Friday, 22 Nov 2024

In US-China talks, Beijing's refusal to spell out farm buys is big sticking point

BEIJING (REUTERS) – US President Donald Trump’s demand that Beijing commit to big purchases of American farm products has become a major sticking point in talks to end the Sino-US trade war, according to several people briefed on the negotiations.

Mr Trump has said publicly that China could buy as much as US$50 billion (S$68.12 billion) of US farm products, more than double the annual amount it did the year before the trade war started.

US officials continue to push for that in talks, while Beijing is baulking at committing to a large figure and a specific time frame. Chinese buyers would like the discretion to buy based on market conditions.

“China does not want to buy a lot of products that people here don’t need or to buy something at a time when it is not in demand,” an official from a Chinese state-owned company explained.

If US agricultural products “enter China in a concentrated way, it might be hard for the domestic market to digest”, the Chinese official added.

Oversupply of agricultural products in China would hit local prices really hard, he said, “and break the supply-demand balance”.

Moreover, a massive outbreak of African swine fever has decimated the pig herd in China, battering demand for soya beans, a key feed ingredient and the biggest agricultural import from the United States.

Chinese agricultural buyers, representing a mix of state and private enterprises, typically import from the cheapest source.

The US demand that China commit to buying a huge volume of products, regardless of whether they were economical or in demand, would require state intervention to be implemented.

That contradicts a core demand the United States is making of China in the current trade war, and a US policy goal for decades: that China become a more market-based economy and stop subsidising state companies and favouring local firms at the expense of foreign competitors.

The upside-down nature of the situation is striking, some trade experts say.

“The US government doesn’t normally regulate the pricing or timing of ag (agriculture) exports – a private sector role – but in this case the President has already taken this step,” said Ms Miriam Sapiro, former acting US Trade Representative under Mr Barack Obama and adviser to president Bill Clinton, now a senior vice-president at Sard Verbinnen.

“It is ironic that China is pushing back, saying, ‘We want the market to address this,'” said Ms Nicole Lamb-Hale, a former assistant secretary of Commerce and a managing director at Kroll, a risk management firm.

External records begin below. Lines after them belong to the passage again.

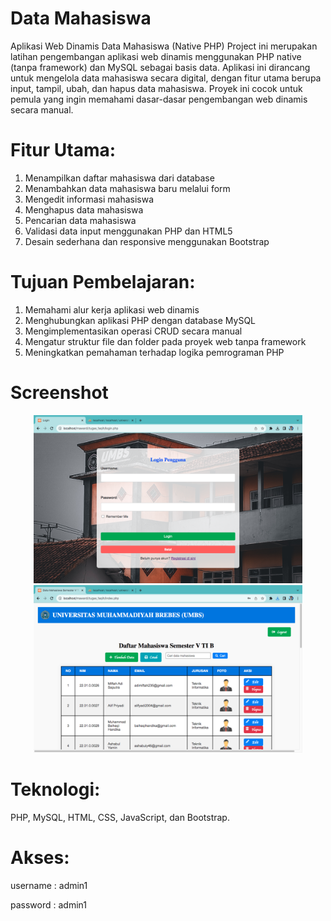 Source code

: # Data Mahasiswa
Aplikasi Web Dinamis Data Mahasiswa (Native PHP)
Project ini merupakan latihan pengembangan aplikasi web dinamis menggunakan PHP native (tanpa framework) dan MySQL sebagai basis data. Aplikasi ini dirancang untuk mengelola data mahasiswa secara digital, dengan fitur utama berupa input, tampil, ubah, dan hapus data mahasiswa. Proyek ini cocok untuk pemula yang ingin memahami dasar-dasar pengembangan web dinamis secara manual.

# Fitur Utama:
1. Menampilkan daftar mahasiswa dari database
2. Menambahkan data mahasiswa baru melalui form
3. Mengedit informasi mahasiswa
4. Menghapus data mahasiswa
5. Pencarian data mahasiswa
6. Validasi data input menggunakan PHP dan HTML5
7. Desain sederhana dan responsive menggunakan Bootstrap

# Tujuan Pembelajaran:
1. Memahami alur kerja aplikasi web dinamis
2. Menghubungkan aplikasi PHP dengan database MySQL
3. Mengimplementasikan operasi CRUD secara manual
4. Mengatur struktur file dan folder pada proyek web tanpa framework
5. Meningkatkan pemahaman terhadap logika pemrograman PHP

# Screenshot
<p align="center">
  <img src="https://github.com/Faqihmawardi5/datamahasiswa/blob/main/screenshoot/Jepretan%20Layar%202025-01-09%20pada%2012.04.25.png" width="430" />
<br>
  <img src="https://github.com/Faqihmawardi5/datamahasiswa/blob/main/screenshoot/Jepretan%20Layar%202025-01-09%20pada%2011.55.53.png" width="430" />
</p>


# Teknologi:
PHP, MySQL, HTML, CSS, JavaScript, dan Bootstrap.

# Akses:
<p>username : admin1</p>
<p></p>password : admin1</p>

The hefty agricultural purchases Mr Trump is asking for are market distortive, Ms Lamb-Hale said.

China is telling Mr Trump they are “just not feasible”.

Asked specifically about concerns that the administration’s push for big agricultural buys contradicts the longer-standing US free trade message, a White House spokesman said: “The President has been clear that he wants real structural changes that yield actual, verifiable, and enforceable results, leading to fairer trade, more efficient markets, and increased prosperity for both countries.”

Commerce ministry spokesman Gao Feng told reporters on Oct 17 that China would “increase US farm purchases based on domestic demand and market principles, while the US would provide favourable conditions”.

US farmers watched their exports plummet after the trade war started.

A US administration official said on Tuesday that the two sides might not agree to a “Phase One” deal by the Asia-Pacific Economic Cooperation meeting in Chile in mid-November.

In recent weeks, China has purchased large amounts of soya beans from Brazil, after prices of US soya beans jumped as investors bet on big China buys.